* _TASK_: Search the entries below for "making" and copy each matching line.

SOURCE INFORMATION Block Start

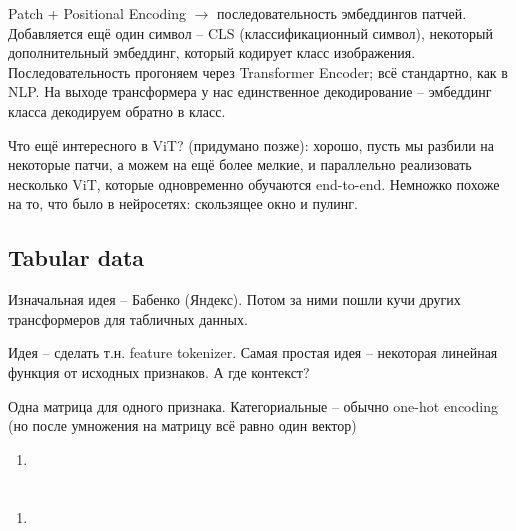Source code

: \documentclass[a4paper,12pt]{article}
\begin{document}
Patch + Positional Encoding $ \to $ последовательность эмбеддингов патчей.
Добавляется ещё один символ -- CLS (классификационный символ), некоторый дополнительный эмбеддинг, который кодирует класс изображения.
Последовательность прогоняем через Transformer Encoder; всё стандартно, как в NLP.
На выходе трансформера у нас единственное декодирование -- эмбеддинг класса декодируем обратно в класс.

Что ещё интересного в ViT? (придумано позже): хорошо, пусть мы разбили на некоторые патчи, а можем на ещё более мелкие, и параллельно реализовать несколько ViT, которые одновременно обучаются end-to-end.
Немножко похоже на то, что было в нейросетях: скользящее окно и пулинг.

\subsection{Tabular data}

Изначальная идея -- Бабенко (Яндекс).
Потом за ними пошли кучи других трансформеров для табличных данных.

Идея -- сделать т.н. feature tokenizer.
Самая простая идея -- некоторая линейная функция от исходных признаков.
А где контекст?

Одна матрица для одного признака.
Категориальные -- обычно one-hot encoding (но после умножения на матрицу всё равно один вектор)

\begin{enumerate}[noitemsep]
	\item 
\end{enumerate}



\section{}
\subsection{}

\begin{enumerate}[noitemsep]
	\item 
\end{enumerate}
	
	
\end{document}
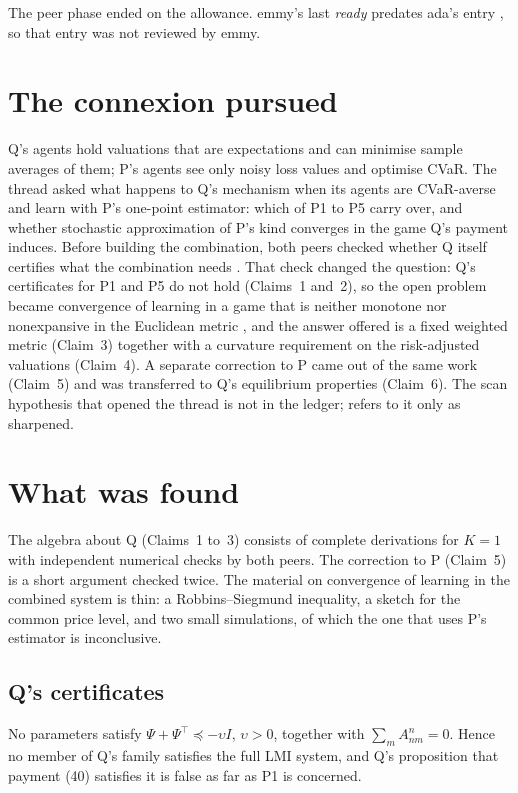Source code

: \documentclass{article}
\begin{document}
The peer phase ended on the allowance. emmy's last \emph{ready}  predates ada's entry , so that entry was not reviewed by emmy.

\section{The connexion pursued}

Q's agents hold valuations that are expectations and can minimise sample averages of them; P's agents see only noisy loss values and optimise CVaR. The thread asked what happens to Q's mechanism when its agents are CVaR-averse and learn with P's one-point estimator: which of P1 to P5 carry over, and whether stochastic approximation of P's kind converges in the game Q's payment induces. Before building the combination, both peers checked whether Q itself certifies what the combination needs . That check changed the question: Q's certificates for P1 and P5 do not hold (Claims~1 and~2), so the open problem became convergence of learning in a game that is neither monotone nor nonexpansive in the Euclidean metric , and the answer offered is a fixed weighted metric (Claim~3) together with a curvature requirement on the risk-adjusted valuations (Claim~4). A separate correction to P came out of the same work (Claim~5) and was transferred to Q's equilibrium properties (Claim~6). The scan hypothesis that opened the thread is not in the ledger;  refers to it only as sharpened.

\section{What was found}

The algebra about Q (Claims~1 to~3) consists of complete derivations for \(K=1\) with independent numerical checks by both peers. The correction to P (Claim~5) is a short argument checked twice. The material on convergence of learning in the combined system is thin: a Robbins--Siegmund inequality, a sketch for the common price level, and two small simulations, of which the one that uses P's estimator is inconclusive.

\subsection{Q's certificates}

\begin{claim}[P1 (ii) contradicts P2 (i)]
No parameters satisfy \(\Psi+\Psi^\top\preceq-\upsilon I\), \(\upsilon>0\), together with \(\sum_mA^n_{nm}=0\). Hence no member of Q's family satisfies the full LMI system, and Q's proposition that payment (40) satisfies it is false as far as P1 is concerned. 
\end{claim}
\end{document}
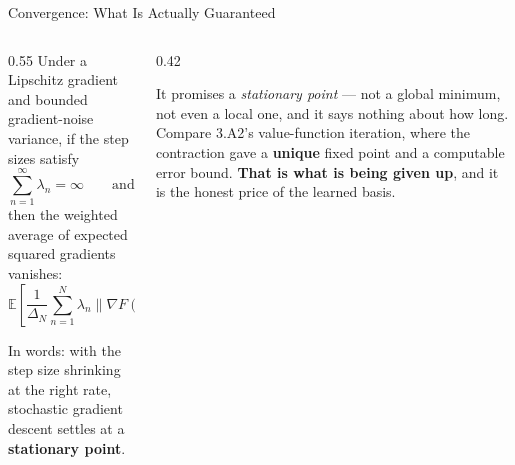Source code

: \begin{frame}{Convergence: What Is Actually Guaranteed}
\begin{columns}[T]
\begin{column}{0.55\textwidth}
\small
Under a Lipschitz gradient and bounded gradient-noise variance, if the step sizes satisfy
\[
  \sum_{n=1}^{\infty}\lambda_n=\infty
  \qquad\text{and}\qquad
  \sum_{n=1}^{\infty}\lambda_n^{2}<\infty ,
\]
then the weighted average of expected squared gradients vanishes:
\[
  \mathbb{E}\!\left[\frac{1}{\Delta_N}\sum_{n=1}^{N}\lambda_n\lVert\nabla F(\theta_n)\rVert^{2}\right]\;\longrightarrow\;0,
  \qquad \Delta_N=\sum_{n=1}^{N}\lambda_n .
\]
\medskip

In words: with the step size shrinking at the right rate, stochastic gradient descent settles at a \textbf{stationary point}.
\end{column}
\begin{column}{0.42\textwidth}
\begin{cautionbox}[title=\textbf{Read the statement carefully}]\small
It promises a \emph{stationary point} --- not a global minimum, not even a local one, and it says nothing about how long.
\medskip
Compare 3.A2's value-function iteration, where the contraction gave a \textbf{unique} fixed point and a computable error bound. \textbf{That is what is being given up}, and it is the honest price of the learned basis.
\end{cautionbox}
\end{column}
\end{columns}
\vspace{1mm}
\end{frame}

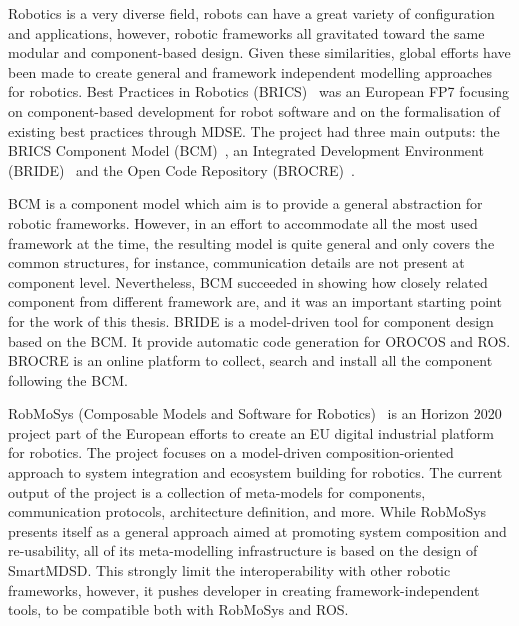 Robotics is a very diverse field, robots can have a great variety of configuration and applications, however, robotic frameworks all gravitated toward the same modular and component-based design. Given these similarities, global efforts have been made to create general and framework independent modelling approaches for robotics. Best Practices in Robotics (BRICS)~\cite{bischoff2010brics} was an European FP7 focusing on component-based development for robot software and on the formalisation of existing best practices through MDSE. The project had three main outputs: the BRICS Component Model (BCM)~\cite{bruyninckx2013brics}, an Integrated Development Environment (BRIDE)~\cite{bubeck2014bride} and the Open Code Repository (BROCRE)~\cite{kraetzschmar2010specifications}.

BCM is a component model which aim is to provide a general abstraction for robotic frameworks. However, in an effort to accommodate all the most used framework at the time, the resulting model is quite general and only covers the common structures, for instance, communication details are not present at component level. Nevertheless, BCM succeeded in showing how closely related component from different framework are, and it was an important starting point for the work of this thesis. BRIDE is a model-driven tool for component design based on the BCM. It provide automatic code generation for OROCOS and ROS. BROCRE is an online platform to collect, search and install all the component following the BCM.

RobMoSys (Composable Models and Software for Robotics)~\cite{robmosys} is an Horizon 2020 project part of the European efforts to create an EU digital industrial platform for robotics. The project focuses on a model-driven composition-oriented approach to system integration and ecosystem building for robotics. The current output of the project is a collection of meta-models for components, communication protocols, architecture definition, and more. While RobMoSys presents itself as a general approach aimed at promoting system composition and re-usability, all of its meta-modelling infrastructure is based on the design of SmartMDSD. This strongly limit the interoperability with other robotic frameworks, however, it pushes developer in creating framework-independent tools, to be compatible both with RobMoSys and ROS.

SOURCE INFORMATION Block End
SOURCE INFORMATION Block Start

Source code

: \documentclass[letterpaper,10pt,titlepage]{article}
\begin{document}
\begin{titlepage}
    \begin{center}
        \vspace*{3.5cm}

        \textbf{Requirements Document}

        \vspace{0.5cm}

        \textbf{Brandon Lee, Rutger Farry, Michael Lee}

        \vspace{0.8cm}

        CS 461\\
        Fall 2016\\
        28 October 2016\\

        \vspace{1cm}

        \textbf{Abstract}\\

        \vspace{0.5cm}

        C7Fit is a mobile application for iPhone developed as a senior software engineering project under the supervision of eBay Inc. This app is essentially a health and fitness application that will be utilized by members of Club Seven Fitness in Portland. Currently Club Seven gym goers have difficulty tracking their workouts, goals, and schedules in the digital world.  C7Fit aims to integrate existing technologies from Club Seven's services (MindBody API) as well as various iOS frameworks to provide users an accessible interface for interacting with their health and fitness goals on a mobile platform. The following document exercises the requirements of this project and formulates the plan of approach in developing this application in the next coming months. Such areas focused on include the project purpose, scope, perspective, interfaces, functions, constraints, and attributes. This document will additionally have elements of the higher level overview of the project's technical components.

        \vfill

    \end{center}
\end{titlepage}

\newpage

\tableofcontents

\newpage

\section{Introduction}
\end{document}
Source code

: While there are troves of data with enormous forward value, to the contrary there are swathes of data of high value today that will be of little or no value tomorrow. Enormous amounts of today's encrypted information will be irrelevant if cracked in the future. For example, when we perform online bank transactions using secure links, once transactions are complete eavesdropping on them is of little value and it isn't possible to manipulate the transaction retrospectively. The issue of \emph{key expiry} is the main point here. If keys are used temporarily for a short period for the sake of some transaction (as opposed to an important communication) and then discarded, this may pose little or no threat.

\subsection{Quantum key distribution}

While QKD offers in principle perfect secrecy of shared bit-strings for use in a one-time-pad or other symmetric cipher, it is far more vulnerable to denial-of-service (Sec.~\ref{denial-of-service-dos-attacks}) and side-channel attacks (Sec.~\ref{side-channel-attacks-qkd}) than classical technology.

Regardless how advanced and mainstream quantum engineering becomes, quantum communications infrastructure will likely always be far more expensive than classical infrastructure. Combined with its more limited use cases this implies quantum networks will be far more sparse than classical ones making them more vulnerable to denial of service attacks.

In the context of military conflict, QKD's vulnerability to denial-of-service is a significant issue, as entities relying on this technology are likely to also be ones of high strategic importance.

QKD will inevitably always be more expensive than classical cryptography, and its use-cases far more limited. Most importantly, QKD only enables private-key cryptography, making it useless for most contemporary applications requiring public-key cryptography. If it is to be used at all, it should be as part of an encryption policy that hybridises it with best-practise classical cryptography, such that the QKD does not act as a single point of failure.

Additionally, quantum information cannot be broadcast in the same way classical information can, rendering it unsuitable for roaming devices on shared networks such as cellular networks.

SOURCE INFORMATION Block End

* _YOUR RESPONSE_:
Regardless how advanced and mainstream quantum engineering becomes, quantum communications infrastructure will likely always be far more expensive than classical infrastructure. Combined with its more limited use cases this implies quantum networks will be far more sparse than classical ones making them more vulnerable to denial of service attacks.
QKD will inevitably always be more expensive than classical cryptography, and its use-cases far more limited. Most importantly, QKD only enables private-key cryptography, making it useless for most contemporary applications requiring public-key cryptography. If it is to be used at all, it should be as part of an encryption policy that hybridises it with best-practise classical cryptography, such that the QKD does not act as a single point of failure.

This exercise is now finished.